Academics
La Salle offers undergraduate concentrations in nearly 60 academic areas within its College of Professional and Continuing Studies and its three Schools: Arts & Sciences, Business Administration, and Nursing & Health Sciences.
Communication, Nursing, and Education are the largest majors at La Salle.
Several new and distinctive high-tech majors include Integrated Science, Business and Technology (ISBT) and Digital Arts and Multimedia Design (DArt). The College of Professional and Continuing Studies offers three accelerated cohort programs in Business Administration, Corporate Communication, and Organizational Leadership.

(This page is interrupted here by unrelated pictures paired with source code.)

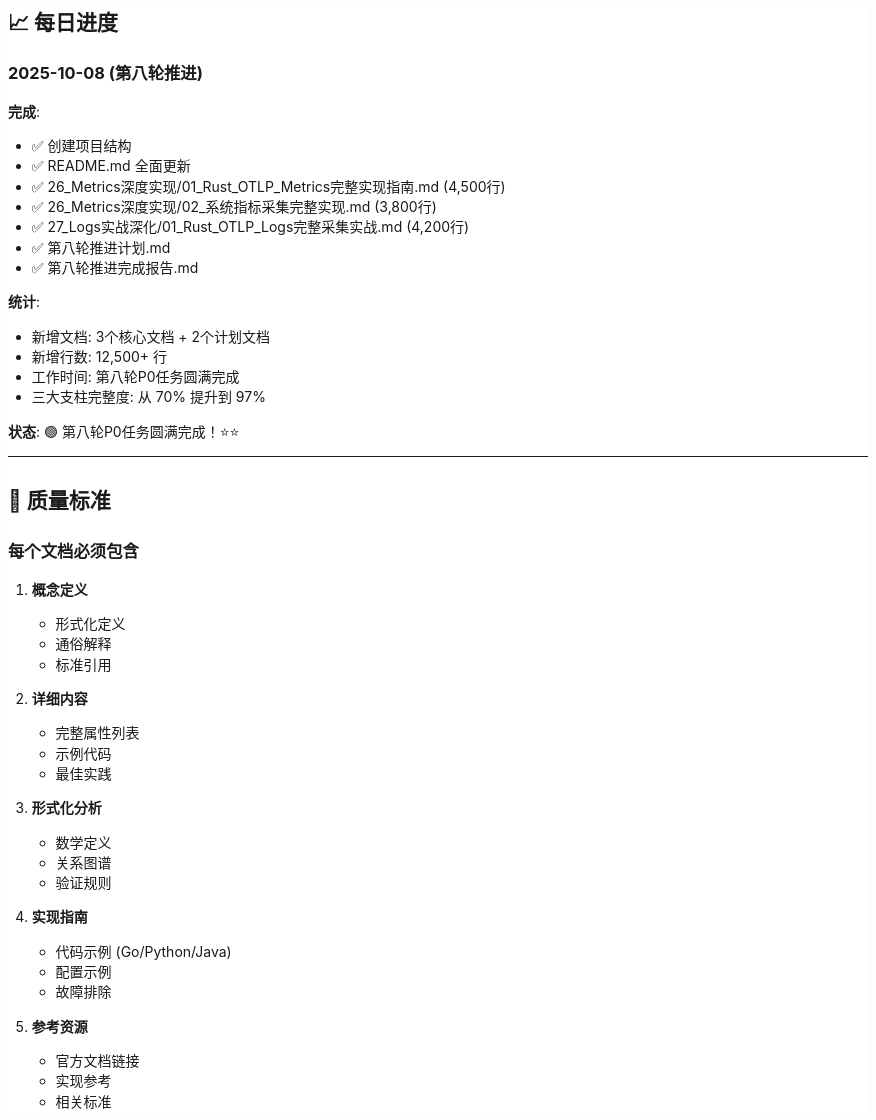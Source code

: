 
## 📈 每日进度

### 2025-10-08 (第八轮推进)

**完成**:

- ✅ 创建项目结构
- ✅ README.md 全面更新
- ✅ 26_Metrics深度实现/01_Rust_OTLP_Metrics完整实现指南.md (4,500行)
- ✅ 26_Metrics深度实现/02_系统指标采集完整实现.md (3,800行)
- ✅ 27_Logs实战深化/01_Rust_OTLP_Logs完整采集实战.md (4,200行)
- ✅ 第八轮推进计划.md
- ✅ 第八轮推进完成报告.md

**统计**:

- 新增文档: 3个核心文档 + 2个计划文档
- 新增行数: 12,500+ 行
- 工作时间: 第八轮P0任务圆满完成
- 三大支柱完整度: 从 70% 提升到 97%

**状态**: 🟢 第八轮P0任务圆满完成！⭐⭐

---

## 🎨 质量标准

### 每个文档必须包含

1. **概念定义**
   - 形式化定义
   - 通俗解释
   - 标准引用

2. **详细内容**
   - 完整属性列表
   - 示例代码
   - 最佳实践

3. **形式化分析**
   - 数学定义
   - 关系图谱
   - 验证规则

4. **实现指南**
   - 代码示例 (Go/Python/Java)
   - 配置示例
   - 故障排除

5. **参考资源**
   - 官方文档链接
   - 实现参考
   - 相关标准
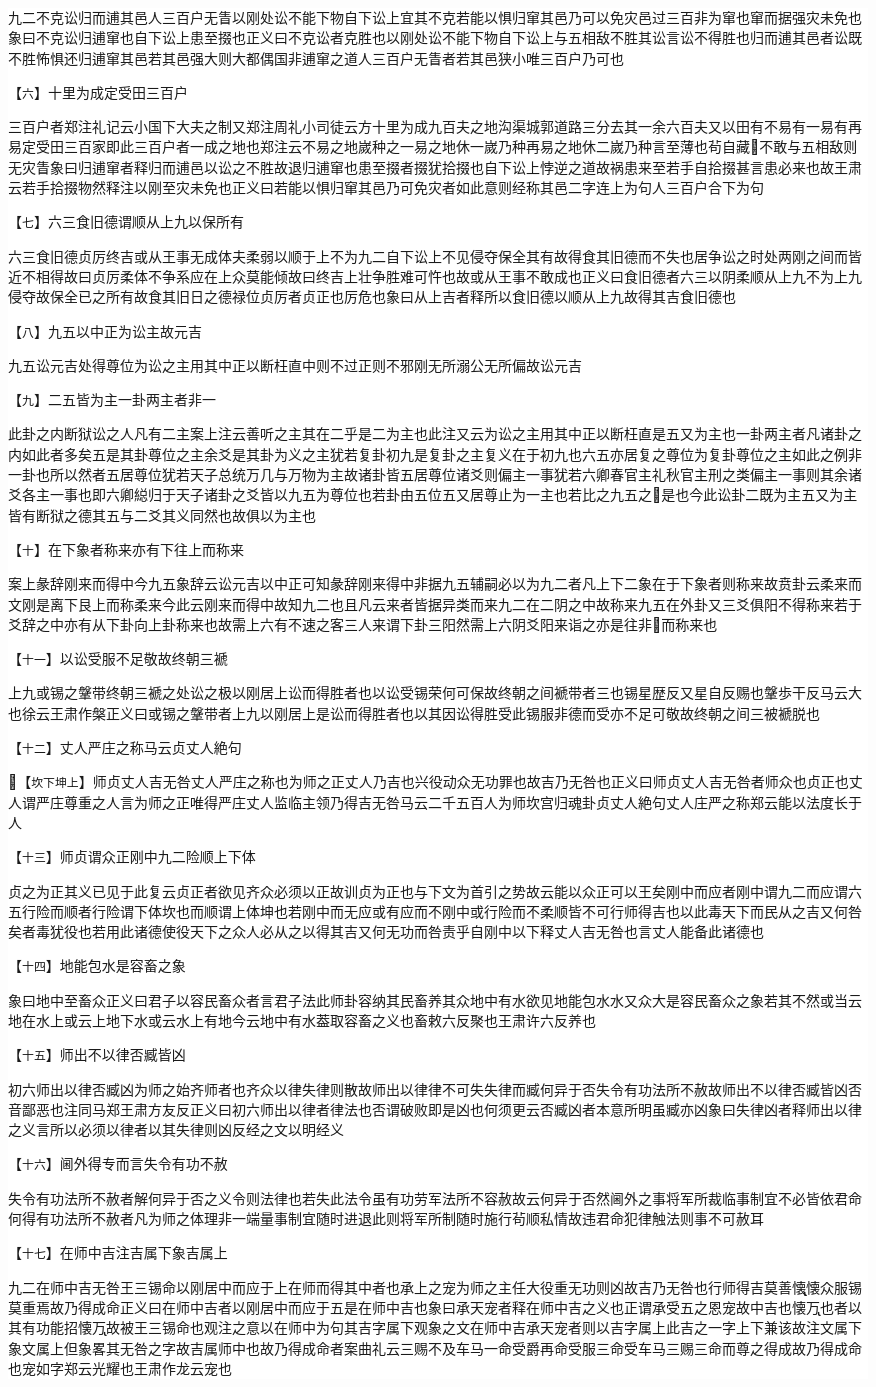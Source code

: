 九二不克讼归而逋其邑人三百户无眚以刚处讼不能下物自下讼上宜其不克若能以惧归窜其邑乃可以免灾邑过三百非为窜也窜而据强灾未免也象曰不克讼归逋窜也自下讼上患至掇也正义曰不克讼者克胜也以刚处讼不能下物自下讼上与五相敌不胜其讼言讼不得胜也归而逋其邑者讼既不胜怖惧还归逋窜其邑若其邑强大则大都偶国非逋窜之道人三百户无眚者若其邑狭小唯三百户乃可也  

【`六`】十里为成定受田三百户  

三百户者郑注礼记云小国下大夫之制又郑注周礼小司徒云方十里为成九百夫之地沟渠城郭道路三分去其一余六百夫又以田有不易有一易有再易定受田三百家即此三百户者一成之地也郑注云不易之地嵗种之一易之地休一嵗乃种再易之地休二嵗乃种言至薄也茍自藏不敢与五相敌则无灾眚象曰归逋窜者释归而逋邑以讼之不胜故退归逋窜也患至掇者掇犹拾掇也自下讼上悖逆之道故祸患来至若手自拾掇甚言患必来也故王肃云若手拾掇物然释注以刚至灾未免也正义曰若能以惧归窜其邑乃可免灾者如此意则经称其邑二字连上为句人三百户合下为句  

【`七`】六三食旧德谓顺从上九以保所有  

六三食旧德贞厉终吉或从王事无成体夫柔弱以顺于上不为九二自下讼上不见侵夺保全其有故得食其旧德而不失也居争讼之时处两刚之间而皆近不相得故曰贞厉柔体不争系应在上众莫能倾故曰终吉上壮争胜难可忤也故或从王事不敢成也正义曰食旧德者六三以阴柔顺从上九不为上九侵夺故保全已之所有故食其旧日之德禄位贞厉者贞正也厉危也象曰从上吉者释所以食旧德以顺从上九故得其吉食旧德也  

【`八`】九五以中正为讼主故元吉  

九五讼元吉处得尊位为讼之主用其中正以断枉直中则不过正则不邪刚无所溺公无所偏故讼元吉  

【`九`】二五皆为主一卦两主者非一  

此卦之内断狱讼之人凡有二主案上注云善听之主其在二乎是二为主也此注又云为讼之主用其中正以断枉直是五又为主也一卦两主者凡诸卦之内如此者多矣五是其卦尊位之主余爻是其卦为义之主犹若复卦初九是复卦之主复义在于初九也六五亦居复之尊位为复卦尊位之主如此之例非一卦也所以然者五居尊位犹若天子总统万几与万物为主故诸卦皆五居尊位诸爻则偏主一事犹若六卿春官主礼秋官主刑之类偏主一事则其余诸爻各主一事也即六卿縂归于天子诸卦之爻皆以九五为尊位也若卦由五位五又居尊止为一主也若比之九五之是也今此讼卦二既为主五又为主皆有断狱之德其五与二爻其义同然也故俱以为主也  

【`十`】在下象者称来亦有下往上而称来  

案上彖辞刚来而得中今九五象辞云讼元吉以中正可知彖辞刚来得中非据九五辅嗣必以为九二者凡上下二象在于下象者则称来故贲卦云柔来而文刚是离下艮上而称柔来今此云刚来而得中故知九二也且凡云来者皆据异类而来九二在二阴之中故称来九五在外卦又三爻俱阳不得称来若于爻辞之中亦有从下卦向上卦称来也故需上六有不速之客三人来谓下卦三阳然需上六阴爻阳来诣之亦是往非而称来也  

【`十一`】以讼受服不足敬故终朝三褫  

上九或锡之鞶带终朝三褫之处讼之极以刚居上讼而得胜者也以讼受锡荣何可保故终朝之间褫带者三也锡星歴反又星自反赐也鞶歩干反马云大也徐云王肃作槃正义曰或锡之鞶带者上九以刚居上是讼而得胜者也以其因讼得胜受此锡服非德而受亦不足可敬故终朝之间三被褫脱也  

【`十二`】丈人严庄之称马云贞丈人絶句  

【`坎下坤上`】师贞丈人吉无咎丈人严庄之称也为师之正丈人乃吉也兴役动众无功罪也故吉乃无咎也正义曰师贞丈人吉无咎者师众也贞正也丈人谓严庄尊重之人言为师之正唯得严庄丈人监临主领乃得吉无咎马云二千五百人为师坎宫归魂卦贞丈人絶句丈人庄严之称郑云能以法度长于人  

【`十三`】师贞谓众正刚中九二险顺上下体  

贞之为正其义已见于此复云贞正者欲见齐众必须以正故训贞为正也与下文为首引之势故云能以众正可以王矣刚中而应者刚中谓九二而应谓六五行险而顺者行险谓下体坎也而顺谓上体坤也若刚中而无应或有应而不刚中或行险而不柔顺皆不可行师得吉也以此毒天下而民从之吉又何咎矣者毒犹役也若用此诸德使役天下之众人必从之以得其吉又何无功而咎责乎自刚中以下释丈人吉无咎也言丈人能备此诸德也  

【`十四`】地能包水是容畜之象  

象曰地中至畜众正义曰君子以容民畜众者言君子法此师卦容纳其民畜养其众地中有水欲见地能包水水又众大是容民畜众之象若其不然或当云地在水上或云上地下水或云水上有地今云地中有水葢取容畜之义也畜敕六反聚也王肃许六反养也  

【`十五`】师出不以律否臧皆凶  

初六师出以律否臧凶为师之始齐师者也齐众以律失律则散故师出以律律不可失失律而臧何异于否失令有功法所不赦故师出不以律否臧皆凶否音鄙恶也注同马郑王肃方友反正义曰初六师出以律者律法也否谓破败即是凶也何须更云否臧凶者本意所明虽臧亦凶象曰失律凶者释师出以律之义言所以必须以律者以其失律则凶反经之文以明经义  

【`十六`】阃外得专而言失令有功不赦  

失令有功法所不赦者解何异于否之义令则法律也若失此法令虽有功劳军法所不容赦故云何异于否然阃外之事将军所裁临事制宜不必皆依君命何得有功法所不赦者凡为师之体理非一端量事制宜随时进退此则将军所制随时施行茍顺私情故违君命犯律触法则事不可赦耳  

【`十七`】在师中吉注吉属下象吉属上  

九二在师中吉无咎王三锡命以刚居中而应于上在师而得其中者也承上之宠为师之主任大役重无功则凶故吉乃无咎也行师得吉莫善懐懐众服锡莫重焉故乃得成命正义曰在师中吉者以刚居中而应于五是在师中吉也象曰承天宠者释在师中吉之义也正谓承受五之恩宠故中吉也懐万也者以其有功能招懐万故被王三锡命也观注之意以在师中为句其吉字属下观象之文在师中吉承天宠者则以吉字属上此吉之一字上下兼该故注文属下象文属上但象畧其无咎之字故吉属师中也故乃得成命者案曲礼云三赐不及车马一命受爵再命受服三命受车马三赐三命而尊之得成故乃得成命也宠如字郑云光耀也王肃作龙云宠也  
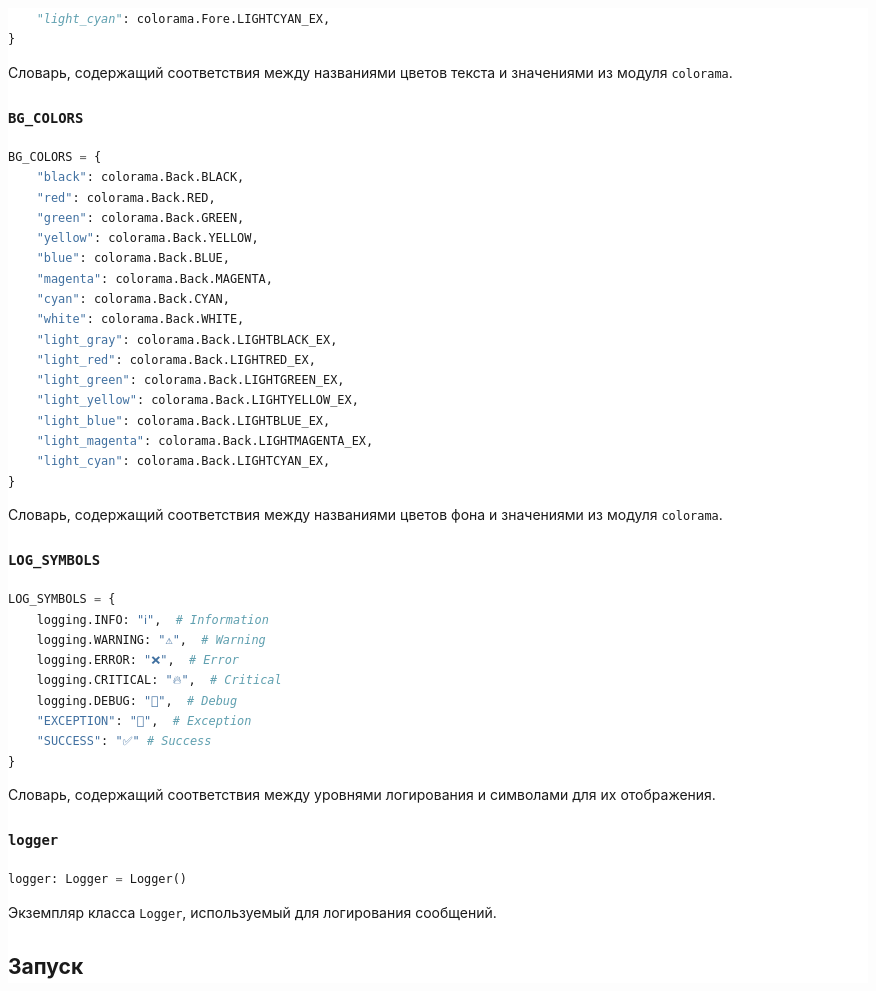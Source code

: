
 ```python
    "light_cyan": colorama.Fore.LIGHTCYAN_EX,
}
```

Словарь, содержащий соответствия между названиями цветов текста и значениями из модуля `colorama`.

### `BG_COLORS`

```python
BG_COLORS = {
    "black": colorama.Back.BLACK,
    "red": colorama.Back.RED,
    "green": colorama.Back.GREEN,
    "yellow": colorama.Back.YELLOW,
    "blue": colorama.Back.BLUE,
    "magenta": colorama.Back.MAGENTA,
    "cyan": colorama.Back.CYAN,
    "white": colorama.Back.WHITE,
    "light_gray": colorama.Back.LIGHTBLACK_EX,
    "light_red": colorama.Back.LIGHTRED_EX,
    "light_green": colorama.Back.LIGHTGREEN_EX,
    "light_yellow": colorama.Back.LIGHTYELLOW_EX,
    "light_blue": colorama.Back.LIGHTBLUE_EX,
    "light_magenta": colorama.Back.LIGHTMAGENTA_EX,
    "light_cyan": colorama.Back.LIGHTCYAN_EX,
}
```

Словарь, содержащий соответствия между названиями цветов фона и значениями из модуля `colorama`.

### `LOG_SYMBOLS`

```python
LOG_SYMBOLS = {
    logging.INFO: "ℹ️",  # Information
    logging.WARNING: "⚠️",  # Warning
    logging.ERROR: "❌",  # Error
    logging.CRITICAL: "🔥",  # Critical
    logging.DEBUG: "🐛",  # Debug
    "EXCEPTION": "🚨",  # Exception
    "SUCCESS": "✅" # Success
}
```

Словарь, содержащий соответствия между уровнями логирования и символами для их отображения.

### `logger`

```python
logger: Logger = Logger()
```

Экземпляр класса `Logger`, используемый для логирования сообщений.

## Запуск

The university also offers master's degrees and doctorate degrees in several courses of study. Every undergraduate, regardless of school or major, must complete a strict Core curriculum in order to graduate. Offering sustained study in a broad range of disciplines, the Core curriculum provides students with an opportunity to build a strong educational foundation for the future. Guided by La Salle's heritage as a Catholic university, the core curriculum reflects La Salle's strong commitment to the interdependence of intellectual and spiritual growth. Its aim is to help students find an engaging living as part of an engaged life. As future competitors in a rapidly re-forming world, students need intellectual resources that keep pace with current innovations; as future innovators, students need spiritual resources that guide human beings towards humane reforms.
Undergraduates must complete the three facets of the Special Core Programs, as well as courses within the three Course Objectives.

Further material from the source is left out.